What you need to do: Retype the records below so that each one matches exactly.

Material to process:

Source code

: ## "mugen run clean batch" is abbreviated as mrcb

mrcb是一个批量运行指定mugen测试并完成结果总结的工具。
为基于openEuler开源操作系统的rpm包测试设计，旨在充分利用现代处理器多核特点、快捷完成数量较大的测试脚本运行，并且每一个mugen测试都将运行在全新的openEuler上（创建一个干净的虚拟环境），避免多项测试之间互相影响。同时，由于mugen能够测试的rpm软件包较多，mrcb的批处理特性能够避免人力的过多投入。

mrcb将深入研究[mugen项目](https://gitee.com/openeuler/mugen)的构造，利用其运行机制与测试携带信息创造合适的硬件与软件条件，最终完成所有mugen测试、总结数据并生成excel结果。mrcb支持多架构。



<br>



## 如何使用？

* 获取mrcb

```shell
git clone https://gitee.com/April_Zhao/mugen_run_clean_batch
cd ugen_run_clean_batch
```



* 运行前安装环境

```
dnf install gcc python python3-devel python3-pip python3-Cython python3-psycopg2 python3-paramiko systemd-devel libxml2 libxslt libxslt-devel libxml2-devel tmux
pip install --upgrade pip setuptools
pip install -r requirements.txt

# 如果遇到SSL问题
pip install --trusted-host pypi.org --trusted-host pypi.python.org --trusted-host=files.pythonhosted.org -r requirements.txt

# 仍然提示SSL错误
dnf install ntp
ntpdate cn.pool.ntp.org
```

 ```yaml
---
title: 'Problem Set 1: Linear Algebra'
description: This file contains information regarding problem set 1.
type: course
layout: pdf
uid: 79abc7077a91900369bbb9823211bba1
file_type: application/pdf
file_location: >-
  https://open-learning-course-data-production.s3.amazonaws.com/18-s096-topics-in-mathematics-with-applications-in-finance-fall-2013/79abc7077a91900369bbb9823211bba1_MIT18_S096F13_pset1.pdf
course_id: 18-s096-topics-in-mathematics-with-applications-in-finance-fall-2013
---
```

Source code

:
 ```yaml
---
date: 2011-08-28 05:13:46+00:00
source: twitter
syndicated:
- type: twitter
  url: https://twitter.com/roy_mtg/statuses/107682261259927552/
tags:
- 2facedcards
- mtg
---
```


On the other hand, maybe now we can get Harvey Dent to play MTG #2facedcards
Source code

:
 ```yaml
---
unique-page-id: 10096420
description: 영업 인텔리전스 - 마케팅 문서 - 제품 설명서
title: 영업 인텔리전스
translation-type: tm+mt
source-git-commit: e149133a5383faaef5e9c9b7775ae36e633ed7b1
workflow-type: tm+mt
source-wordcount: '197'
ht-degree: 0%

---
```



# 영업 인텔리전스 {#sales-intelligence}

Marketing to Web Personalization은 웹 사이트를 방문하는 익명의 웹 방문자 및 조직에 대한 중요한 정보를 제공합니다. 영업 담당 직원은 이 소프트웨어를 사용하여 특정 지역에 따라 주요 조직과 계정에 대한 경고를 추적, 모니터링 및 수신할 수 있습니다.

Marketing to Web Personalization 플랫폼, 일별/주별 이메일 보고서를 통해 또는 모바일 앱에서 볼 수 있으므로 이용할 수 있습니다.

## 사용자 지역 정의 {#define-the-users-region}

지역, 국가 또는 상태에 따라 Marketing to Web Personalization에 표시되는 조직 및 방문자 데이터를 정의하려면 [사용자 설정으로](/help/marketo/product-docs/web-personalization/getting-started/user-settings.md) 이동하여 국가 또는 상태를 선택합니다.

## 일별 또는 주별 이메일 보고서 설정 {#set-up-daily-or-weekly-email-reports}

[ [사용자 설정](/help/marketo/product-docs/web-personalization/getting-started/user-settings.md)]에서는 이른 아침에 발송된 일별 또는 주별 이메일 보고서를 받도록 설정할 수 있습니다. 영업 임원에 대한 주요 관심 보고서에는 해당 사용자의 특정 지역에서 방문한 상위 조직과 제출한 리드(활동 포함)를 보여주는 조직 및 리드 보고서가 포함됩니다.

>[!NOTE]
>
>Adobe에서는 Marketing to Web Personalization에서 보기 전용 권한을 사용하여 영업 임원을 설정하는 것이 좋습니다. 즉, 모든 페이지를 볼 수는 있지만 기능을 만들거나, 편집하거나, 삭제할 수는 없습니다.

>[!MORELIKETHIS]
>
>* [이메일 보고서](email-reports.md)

Exercise output:
Source code

: ## "mugen run clean batch" is abbreviated as mrcb

mrcb是一个批量运行指定mugen测试并完成结果总结的工具。
为基于openEuler开源操作系统的rpm包测试设计，旨在充分利用现代处理器多核特点、快捷完成数量较大的测试脚本运行，并且每一个mugen测试都将运行在全新的openEuler上（创建一个干净的虚拟环境），避免多项测试之间互相影响。同时，由于mugen能够测试的rpm软件包较多，mrcb的批处理特性能够避免人力的过多投入。

mrcb将深入研究[mugen项目](https://gitee.com/openeuler/mugen)的构造，利用其运行机制与测试携带信息创造合适的硬件与软件条件，最终完成所有mugen测试、总结数据并生成excel结果。mrcb支持多架构。



<br>



## 如何使用？

* 获取mrcb

```shell
git clone https://gitee.com/April_Zhao/mugen_run_clean_batch
cd ugen_run_clean_batch
```



* 运行前安装环境

```
dnf install gcc python python3-devel python3-pip python3-Cython python3-psycopg2 python3-paramiko systemd-devel libxml2 libxslt libxslt-devel libxml2-devel tmux
pip install --upgrade pip setuptools
pip install -r requirements.txt

# 如果遇到SSL问题
pip install --trusted-host pypi.org --trusted-host pypi.python.org --trusted-host=files.pythonhosted.org -r requirements.txt

# 仍然提示SSL错误
dnf install ntp
ntpdate cn.pool.ntp.org
```

 ```yaml
---
title: 'Problem Set 1: Linear Algebra'
description: This file contains information regarding problem set 1.
type: course
layout: pdf
uid: 79abc7077a91900369bbb9823211bba1
file_type: application/pdf
file_location: >-
  https://open-learning-course-data-production.s3.amazonaws.com/18-s096-topics-in-mathematics-with-applications-in-finance-fall-2013/79abc7077a91900369bbb9823211bba1_MIT18_S096F13_pset1.pdf
course_id: 18-s096-topics-in-mathematics-with-applications-in-finance-fall-2013
---
```

Source code

:
 ```yaml
---
date: 2011-08-28 05:13:46+00:00
source: twitter
syndicated:
- type: twitter
  url: https://twitter.com/roy_mtg/statuses/107682261259927552/
tags:
- 2facedcards
- mtg
---
```


On the other hand, maybe now we can get Harvey Dent to play MTG #2facedcards
Source code

:
 ```yaml
---
unique-page-id: 10096420
description: 영업 인텔리전스 - 마케팅 문서 - 제품 설명서
title: 영업 인텔리전스
translation-type: tm+mt
source-git-commit: e149133a5383faaef5e9c9b7775ae36e633ed7b1
workflow-type: tm+mt
source-wordcount: '197'
ht-degree: 0%

---
```



# 영업 인텔리전스 {#sales-intelligence}

Marketing to Web Personalization은 웹 사이트를 방문하는 익명의 웹 방문자 및 조직에 대한 중요한 정보를 제공합니다. 영업 담당 직원은 이 소프트웨어를 사용하여 특정 지역에 따라 주요 조직과 계정에 대한 경고를 추적, 모니터링 및 수신할 수 있습니다.

Marketing to Web Personalization 플랫폼, 일별/주별 이메일 보고서를 통해 또는 모바일 앱에서 볼 수 있으므로 이용할 수 있습니다.

## 사용자 지역 정의 {#define-the-users-region}

지역, 국가 또는 상태에 따라 Marketing to Web Personalization에 표시되는 조직 및 방문자 데이터를 정의하려면 [사용자 설정으로](/help/marketo/product-docs/web-personalization/getting-started/user-settings.md) 이동하여 국가 또는 상태를 선택합니다.

## 일별 또는 주별 이메일 보고서 설정 {#set-up-daily-or-weekly-email-reports}

[ [사용자 설정](/help/marketo/product-docs/web-personalization/getting-started/user-settings.md)]에서는 이른 아침에 발송된 일별 또는 주별 이메일 보고서를 받도록 설정할 수 있습니다. 영업 임원에 대한 주요 관심 보고서에는 해당 사용자의 특정 지역에서 방문한 상위 조직과 제출한 리드(활동 포함)를 보여주는 조직 및 리드 보고서가 포함됩니다.

>[!NOTE]
>
>Adobe에서는 Marketing to Web Personalization에서 보기 전용 권한을 사용하여 영업 임원을 설정하는 것이 좋습니다. 즉, 모든 페이지를 볼 수는 있지만 기능을 만들거나, 편집하거나, 삭제할 수는 없습니다.

>[!MORELIKETHIS]
>
>* [이메일 보고서](email-reports.md)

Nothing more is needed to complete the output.